Friday, March 12, 2010

Yamaguchi #5: Sakura and Graveyards



April 2009

There is no denying that sakura, or cherry blossoms, are beautiful. No matter how hard I try, no photograph can ever capture the impression they make. Each blossom is individually gorgeous, but when you see them together, thousands of tiny translucent petals bunched together on dozens of trees, it’s magical. I can’t quite describe what it’s like, riding near the river on a sunny day with rows and rows of sakura trees in full bloom, a soft white veil hanging over your head.



But there is also a deep sadness ingrained in sakura. As soon as the flowers reach the height of their beauty, the petals are already falling. But it’s not just that sakura dies quickly, for many other flowers do as well. No, what makes it sad for me is the human associations that come with it. I lost my grandpa around the time I first saw sakura bloom. The second time I saw sakura blooming in Japan, I came back to my school to find, to my surprise, that some of my teachers had left while I was on vacation. This year, more teachers left, and some of my favorite ones as well, making it all the more painful. No, happy as I am to see the lovely cherry blossoms, sakura will always be seared into my mind as a symbol of loss.

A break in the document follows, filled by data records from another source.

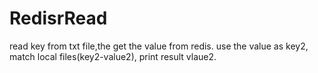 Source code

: # RedisrRead
read key from txt file,the get the value from redis.
use the value as key2, match local files(key2-value2), print result vlaue2.

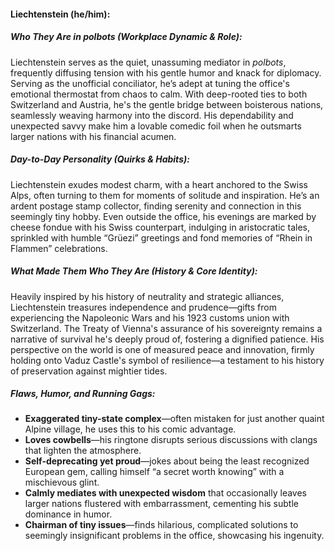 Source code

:#### Liechtenstein (he/him):  

##### Who They Are in *polbots* (Workplace Dynamic & Role):  
Liechtenstein serves as the quiet, unassuming mediator in *polbots*, frequently diffusing tension with his gentle humor and knack for diplomacy. Serving as the unofficial conciliator, he’s adept at tuning the office's emotional thermostat from chaos to calm. With deep-rooted ties to both Switzerland and Austria, he's the gentle bridge between boisterous nations, seamlessly weaving harmony into the discord. His dependability and unexpected savvy make him a lovable comedic foil when he outsmarts larger nations with his financial acumen.  

##### Day-to-Day Personality (Quirks & Habits):  
Liechtenstein exudes modest charm, with a heart anchored to the Swiss Alps, often turning to them for moments of solitude and inspiration. He’s an ardent postage stamp collector, finding serenity and connection in this seemingly tiny hobby. Even outside the office, his evenings are marked by cheese fondue with his Swiss counterpart, indulging in aristocratic tales, sprinkled with humble “Grüezi” greetings and fond memories of “Rhein in Flammen” celebrations. 

##### What Made Them Who They Are (History & Core Identity):  
Heavily inspired by his history of neutrality and strategic alliances, Liechtenstein treasures independence and prudence—gifts from experiencing the Napoleonic Wars and his 1923 customs union with Switzerland. The Treaty of Vienna's assurance of his sovereignty remains a narrative of survival he's deeply proud of, fostering a dignified patience. His perspective on the world is one of measured peace and innovation, firmly holding onto Vaduz Castle's symbol of resilience—a testament to his history of preservation against mightier tides.

##### Flaws, Humor, and Running Gags:  
- **Exaggerated tiny-state complex**—often mistaken for just another quaint Alpine village, he uses this to his comic advantage.  
- **Loves cowbells**—his ringtone disrupts serious discussions with clangs that lighten the atmosphere.  
- **Self-deprecating yet proud**—jokes about being the least recognized European gem, calling himself “a secret worth knowing” with a mischievous glint.  
- **Calmly mediates with unexpected wisdom** that occasionally leaves larger nations flustered with embarrassment, cementing his subtle dominance in humor.  
- **Chairman of tiny issues**—finds hilarious, complicated solutions to seemingly insignificant problems in the office, showcasing his ingenuity.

So it was fitting perhaps that on this day, I was hunting down the graves of the heroes and martyrs of the Bakumatsu.* I pushed my bicycle up a hill and found a small, obscure little graveyard. I knew the names on the headstones and I knew their stories. I also knew the age they passed away, and that’s what made the graves particularly tragic.



The headstone read Takasugi Shinsaku. He negotiated the treaty of Shimonoseki (I visited the place of the battle in the last email) and was nearly murdered by his own countrymen for it. A year later, he would lead those same people in a battle against the Shogun, which they would decisively win. He mixed peasants with samurai to create a fierce army and he trained them in the ways of modern warfare. He died of tuberculosis at the age of 28.



Another one read Yoshida Shoin. He was Takasugi’s teacher, and also the teacher of Ito Hirobumi, Kido Takayoshi, and anyone who would become anyone in Choshu at that era. He plotted to assassinate the Shogun, got caught, and stupidly confessed his scheme. He was executed and made a martyr by the Shogun just before Choshu really became involved in the effort to overthrow the Shogunate. He was 29.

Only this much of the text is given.